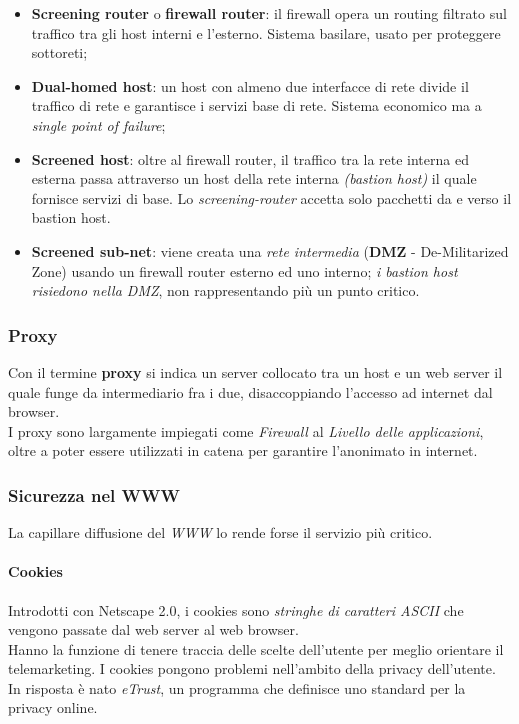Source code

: \documentclass[a4paper,11pt]{article}
\def\para#1{\paragraph{#1}\label{#1}}
\begin{document}
\begin{itemize}
\item \textbf{Screening router} o \textbf{firewall router}: il firewall opera un routing filtrato sul traffico tra gli host interni e l'esterno. Sistema basilare, usato per proteggere sottoreti;
\item \textbf{Dual-homed host}: un host con almeno due interfacce di rete divide il traffico di rete e garantisce i servizi base di rete. Sistema economico ma a \textit{single point of failure};
\item \textbf{Screened host}: oltre al firewall router, il traffico tra la rete interna ed esterna passa attraverso un host della rete interna \textit{(bastion host)} il quale fornisce servizi di base. Lo \textit{screening-router} accetta solo pacchetti da e verso il bastion host. 
\item \textbf{Screened sub-net}: viene creata una \textit{rete intermedia} (\textbf{DMZ} - De-Militarized Zone) usando un firewall router esterno ed uno interno; \textit{i bastion host risiedono nella DMZ}, non rappresentando più un punto critico. 
\end{itemize}
\subsubsection{Proxy}
Con il termine \textbf{proxy} si indica un server collocato tra un host e un web server il quale funge da intermediario fra i due, disaccoppiando l'accesso ad internet dal browser.\\ I proxy sono largamente impiegati come \textit{Firewall} al \textit{Livello delle applicazioni}, oltre a poter essere utilizzati in catena per garantire l'anonimato in internet.
\subsubsection{Sicurezza nel WWW}
La capillare diffusione del \textit{WWW} lo rende forse il servizio più critico. 
\para{Cookies} Introdotti con Netscape 2.0, i cookies sono \textit{stringhe di caratteri ASCII} che vengono passate dal web server al web browser.\\ Hanno la funzione di tenere traccia delle scelte dell'utente per meglio orientare il telemarketing. I cookies pongono problemi nell'ambito della privacy dell'utente. In risposta è nato \textit{eTrust}, un programma che definisce uno standard per la privacy online.
\end{document}
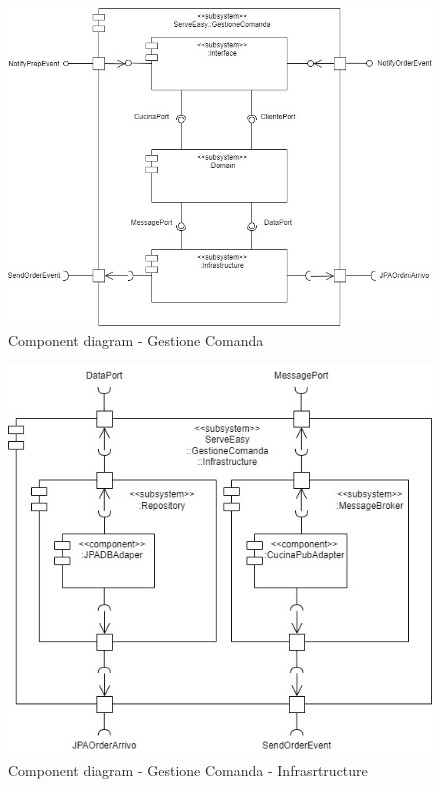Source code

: \begin{figure}[htbp]
	\centering
	\includegraphics[scale=0.5]{iterazione1/images/component_comanda_cucina-GestioneComanda.jpg}
	\caption{Component diagram - Gestione Comanda\label{fig:component_diagram_gestione_comanda}}
\end{figure}

\begin{figure}[htbp]
	\centering
	\includegraphics[scale=0.5]{iterazione1/images/component_comanda_cucina-GestioneComanda__Infrastructure.jpg}
	\caption{Component diagram - Gestione Comanda - Infrasrtructure \label{fig:component_diagram_gestione_comanda_infrastracture}}
\end{figure}


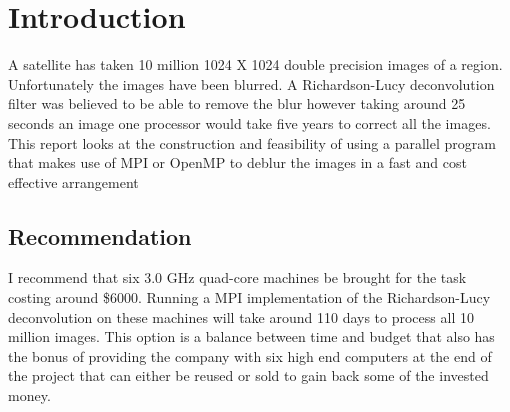 \section*{Introduction}

A satellite has taken 10 million 1024 X 1024 double precision images of a region. Unfortunately the images have been blurred. A Richardson-Lucy deconvolution filter was believed to be able to remove the blur however taking around 25 seconds an image one processor would take five years to correct all the images. This report looks at the construction and feasibility of using a parallel program that makes use of MPI or OpenMP to deblur the images in a fast and cost effective arrangement

\subsection*{Recommendation}
I recommend that six 3.0 GHz quad-core machines be brought for the task costing around \$6000. Running a MPI implementation of the Richardson-Lucy deconvolution on these machines will take around 110 days to process all 10 million images. This option is a balance between time and budget that also has the bonus of providing the company with six high end computers at the end of the project that can either be reused or sold to gain back some of the invested money.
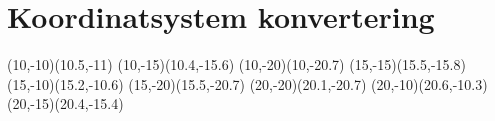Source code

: \chapter{Koordinatsystem konvertering}\label{app:KoordinatsystemKonvertering}
(10,-10)(10.5,-11)
(10,-15)(10.4,-15.6)
(10,-20)(10,-20.7)
(15,-15)(15.5,-15.8)
(15,-10)(15.2,-10.6)
(15,-20)(15.5,-20.7)
(20,-20)(20.1,-20.7)
(20,-10)(20.6,-10.3)
(20,-15)(20.4,-15.4)


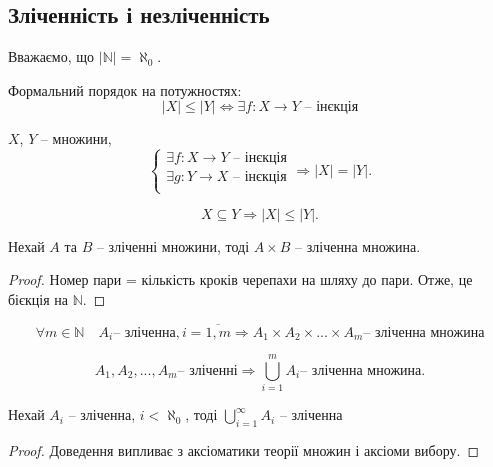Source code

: \subsection{Зліченність і незліченність}

Вважаємо, що $|\mathbb{N}| = \aleph_0$.

\begin{definition}
    Формальний порядок на потужностях:
    $$|X| \leqslant |Y| \Leftrightarrow \exists f: X \rightarrow Y \text{ -- інєкція}$$
\end{definition}

\begin{theorem}
    $X$, $Y$ -- множини, 
    $$\left\{ \begin{array}{l}
        \exists f: X \rightarrow Y \text{ -- інєкція} \\
        \exists g: Y \rightarrow X \text{ -- інєкція} \\
    \end{array} \right. \Rightarrow |X| = |Y|.$$
\end{theorem}

\begin{remark}
    $$X \subseteq Y \Rightarrow |X| \leqslant |Y|.$$
\end{remark}

\begin{theorem}
    Нехай $A$ та $B$ -- зліченні множини, тоді
    $A \times B$ -- зліченна множина.
\end{theorem}
\begin{proof}
    

    Номер пари = кількість кроків черепахи на шляху до пари.
    Отже, це бієкція на $\mathbb{N}$.
\end{proof}

\begin{corollary}
    $$\forall  m \in \mathbb{N} \quad A_i \text{-- зліченна}, i = \overline{1, m}
    \Rightarrow A_1 \times A_2 \times ... \times A_m \text{-- зліченна множина}$$
\end{corollary}

\begin{theorem}
    $$A_1, A_2, ..., A_m \text{-- зліченні}
    \Rightarrow \bigcup\limits_{i = 1}^{m} A_i \text{-- зліченна множина}.$$
\end{theorem}

\begin{theorem}
    Нехай $A_i$ -- зліченна, $i < \aleph_0$,    
    тоді $\bigcup\limits_{i=1}^{\infty} A_i$ -- зліченна
\end{theorem}
\begin{proof}
    Доведення випливає з аксіоматики теорії
    множин і аксіоми вибору.
\end{proof}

• **Task brief**: Repeat the listing above word for word, omitting the pictures.

• **Result of the exercise**:
Source code

: \documentclass[a4paper,11pt]{article}
\def\para#1{\paragraph{#1}\label{#1}}
\begin{document}
\begin{itemize}
\item \textbf{Screening router} o \textbf{firewall router}: il firewall opera un routing filtrato sul traffico tra gli host interni e l'esterno. Sistema basilare, usato per proteggere sottoreti;
\item \textbf{Dual-homed host}: un host con almeno due interfacce di rete divide il traffico di rete e garantisce i servizi base di rete. Sistema economico ma a \textit{single point of failure};
\item \textbf{Screened host}: oltre al firewall router, il traffico tra la rete interna ed esterna passa attraverso un host della rete interna \textit{(bastion host)} il quale fornisce servizi di base. Lo \textit{screening-router} accetta solo pacchetti da e verso il bastion host. 
\item \textbf{Screened sub-net}: viene creata una \textit{rete intermedia} (\textbf{DMZ} - De-Militarized Zone) usando un firewall router esterno ed uno interno; \textit{i bastion host risiedono nella DMZ}, non rappresentando più un punto critico. 
\end{itemize}
\subsubsection{Proxy}
Con il termine \textbf{proxy} si indica un server collocato tra un host e un web server il quale funge da intermediario fra i due, disaccoppiando l'accesso ad internet dal browser.\\ I proxy sono largamente impiegati come \textit{Firewall} al \textit{Livello delle applicazioni}, oltre a poter essere utilizzati in catena per garantire l'anonimato in internet.
\subsubsection{Sicurezza nel WWW}
La capillare diffusione del \textit{WWW} lo rende forse il servizio più critico. 
\para{Cookies} Introdotti con Netscape 2.0, i cookies sono \textit{stringhe di caratteri ASCII} che vengono passate dal web server al web browser.\\ Hanno la funzione di tenere traccia delle scelte dell'utente per meglio orientare il telemarketing. I cookies pongono problemi nell'ambito della privacy dell'utente. In risposta è nato \textit{eTrust}, un programma che definisce uno standard per la privacy online.
\end{document}
Source code

: \begin{figure}[htbp]
	\centering
	\includegraphics[scale=0.5]{iterazione1/images/component_comanda_cucina-GestioneComanda.jpg}
	\caption{Component diagram - Gestione Comanda\label{fig:component_diagram_gestione_comanda}}
\end{figure}

\begin{figure}[htbp]
	\centering
	\includegraphics[scale=0.5]{iterazione1/images/component_comanda_cucina-GestioneComanda__Infrastructure.jpg}
	\caption{Component diagram - Gestione Comanda - Infrasrtructure \label{fig:component_diagram_gestione_comanda_infrastracture}}
\end{figure}


 \section*{Introduction}

A satellite has taken 10 million 1024 X 1024 double precision images of a region. Unfortunately the images have been blurred. A Richardson-Lucy deconvolution filter was believed to be able to remove the blur however taking around 25 seconds an image one processor would take five years to correct all the images. This report looks at the construction and feasibility of using a parallel program that makes use of MPI or OpenMP to deblur the images in a fast and cost effective arrangement

\subsection*{Recommendation}
I recommend that six 3.0 GHz quad-core machines be brought for the task costing around \$6000. Running a MPI implementation of the Richardson-Lucy deconvolution on these machines will take around 110 days to process all 10 million images. This option is a balance between time and budget that also has the bonus of providing the company with six high end computers at the end of the project that can either be reused or sold to gain back some of the invested money.
Source code

: \chapter{Koordinatsystem konvertering}\label{app:KoordinatsystemKonvertering}
(10,-10)(10.5,-11)
(10,-15)(10.4,-15.6)
(10,-20)(10,-20.7)
(15,-15)(15.5,-15.8)
(15,-10)(15.2,-10.6)
(15,-20)(15.5,-20.7)
(20,-20)(20.1,-20.7)
(20,-10)(20.6,-10.3)
(20,-15)(20.4,-15.4)


Source code

: \subsection{Зліченність і незліченність}

Вважаємо, що $|\mathbb{N}| = \aleph_0$.

\begin{definition}
    Формальний порядок на потужностях:
    $$|X| \leqslant |Y| \Leftrightarrow \exists f: X \rightarrow Y \text{ -- інєкція}$$
\end{definition}

\begin{theorem}
    $X$, $Y$ -- множини, 
    $$\left\{ \begin{array}{l}
        \exists f: X \rightarrow Y \text{ -- інєкція} \\
        \exists g: Y \rightarrow X \text{ -- інєкція} \\
    \end{array} \right. \Rightarrow |X| = |Y|.$$
\end{theorem}

\begin{remark}
    $$X \subseteq Y \Rightarrow |X| \leqslant |Y|.$$
\end{remark}

\begin{theorem}
    Нехай $A$ та $B$ -- зліченні множини, тоді
    $A \times B$ -- зліченна множина.
\end{theorem}
\begin{proof}
    

    Номер пари = кількість кроків черепахи на шляху до пари.
    Отже, це бієкція на $\mathbb{N}$.
\end{proof}

\begin{corollary}
    $$\forall  m \in \mathbb{N} \quad A_i \text{-- зліченна}, i = \overline{1, m}
    \Rightarrow A_1 \times A_2 \times ... \times A_m \text{-- зліченна множина}$$
\end{corollary}

\begin{theorem}
    $$A_1, A_2, ..., A_m \text{-- зліченні}
    \Rightarrow \bigcup\limits_{i = 1}^{m} A_i \text{-- зліченна множина}.$$
\end{theorem}

\begin{theorem}
    Нехай $A_i$ -- зліченна, $i < \aleph_0$,    
    тоді $\bigcup\limits_{i=1}^{\infty} A_i$ -- зліченна
\end{theorem}
\begin{proof}
    Доведення випливає з аксіоматики теорії
    множин і аксіоми вибору.
\end{proof}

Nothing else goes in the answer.